[Opening Working data section]

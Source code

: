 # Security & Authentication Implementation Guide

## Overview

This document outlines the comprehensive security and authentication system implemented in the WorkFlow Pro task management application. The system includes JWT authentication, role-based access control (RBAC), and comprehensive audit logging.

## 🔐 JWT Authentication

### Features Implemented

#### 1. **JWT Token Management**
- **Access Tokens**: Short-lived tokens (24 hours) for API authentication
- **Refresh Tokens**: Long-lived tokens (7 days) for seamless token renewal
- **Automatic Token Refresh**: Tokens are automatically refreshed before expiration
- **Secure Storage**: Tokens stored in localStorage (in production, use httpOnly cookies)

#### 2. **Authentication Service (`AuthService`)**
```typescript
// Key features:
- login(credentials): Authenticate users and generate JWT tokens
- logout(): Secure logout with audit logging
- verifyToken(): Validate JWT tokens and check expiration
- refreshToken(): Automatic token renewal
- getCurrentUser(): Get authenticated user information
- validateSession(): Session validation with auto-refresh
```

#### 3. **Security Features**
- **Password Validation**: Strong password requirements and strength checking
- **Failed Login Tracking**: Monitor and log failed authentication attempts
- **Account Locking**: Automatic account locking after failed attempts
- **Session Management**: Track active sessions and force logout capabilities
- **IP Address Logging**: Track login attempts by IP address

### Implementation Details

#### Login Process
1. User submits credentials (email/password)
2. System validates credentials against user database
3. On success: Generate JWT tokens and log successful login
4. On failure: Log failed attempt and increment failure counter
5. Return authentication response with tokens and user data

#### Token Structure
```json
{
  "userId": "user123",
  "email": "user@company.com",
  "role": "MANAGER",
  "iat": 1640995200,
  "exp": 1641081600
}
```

[Closing Working data section]
[Opening Working data section]

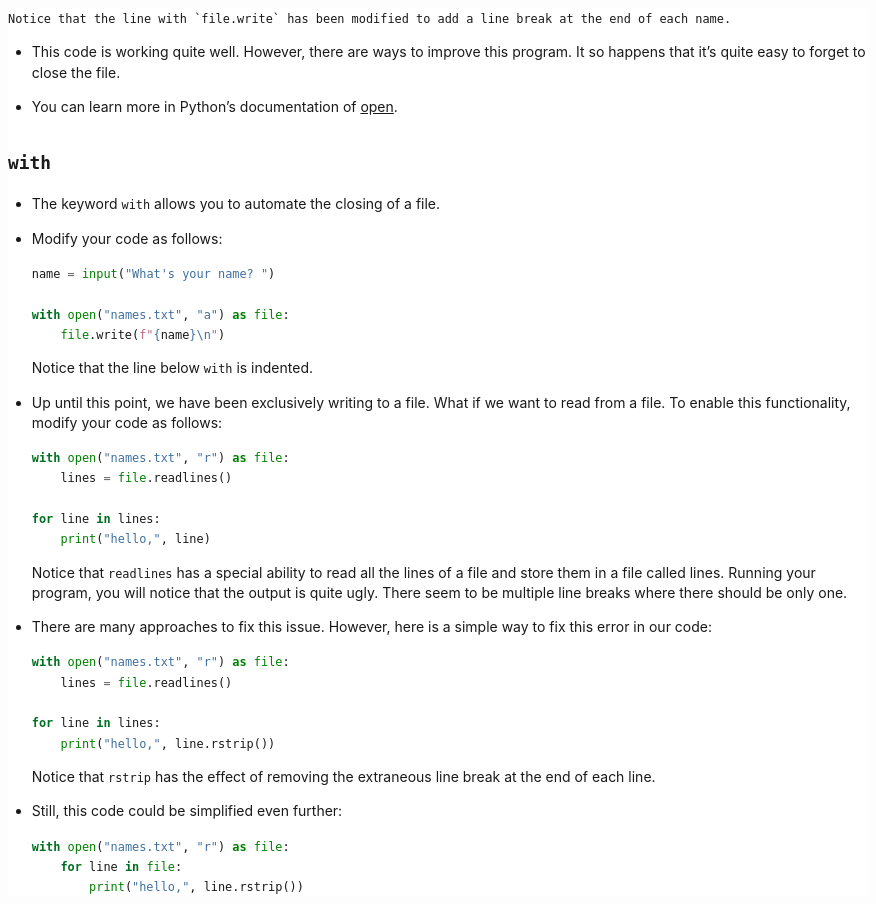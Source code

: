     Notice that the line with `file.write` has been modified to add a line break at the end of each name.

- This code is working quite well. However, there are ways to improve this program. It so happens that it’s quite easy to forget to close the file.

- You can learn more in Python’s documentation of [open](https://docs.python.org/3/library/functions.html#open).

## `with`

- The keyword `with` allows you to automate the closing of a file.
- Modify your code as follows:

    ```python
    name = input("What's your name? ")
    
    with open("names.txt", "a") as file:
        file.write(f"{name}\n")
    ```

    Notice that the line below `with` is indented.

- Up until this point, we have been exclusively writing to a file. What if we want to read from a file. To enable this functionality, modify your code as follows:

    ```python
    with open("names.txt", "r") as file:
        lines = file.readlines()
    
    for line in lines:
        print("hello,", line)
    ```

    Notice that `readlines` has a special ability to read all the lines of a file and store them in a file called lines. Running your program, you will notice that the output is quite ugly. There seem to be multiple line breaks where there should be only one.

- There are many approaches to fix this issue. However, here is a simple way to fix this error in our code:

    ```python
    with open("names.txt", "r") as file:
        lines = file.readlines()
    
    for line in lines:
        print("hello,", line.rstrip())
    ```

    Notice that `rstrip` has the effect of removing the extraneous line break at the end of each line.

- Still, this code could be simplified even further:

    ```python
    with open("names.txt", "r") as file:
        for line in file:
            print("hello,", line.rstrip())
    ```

[Closing Working data section]

**Problem details**
The lines to extract from the data above begin with the line containing "be only one." and end with the line containing "of each line.". Extract them exactly, including both.

**Expected output**
    Notice that `readlines` has a special ability to read all the lines of a file and store them in a file called lines. Running your program, you will notice that the output is quite ugly. There seem to be multiple line breaks where there should be only one.

- There are many approaches to fix this issue. However, here is a simple way to fix this error in our code:

    ```python
    with open("names.txt", "r") as file:
        lines = file.readlines()
    
    for line in lines:
        print("hello,", line.rstrip())
    ```

    Notice that `rstrip` has the effect of removing the extraneous line break at the end of each line.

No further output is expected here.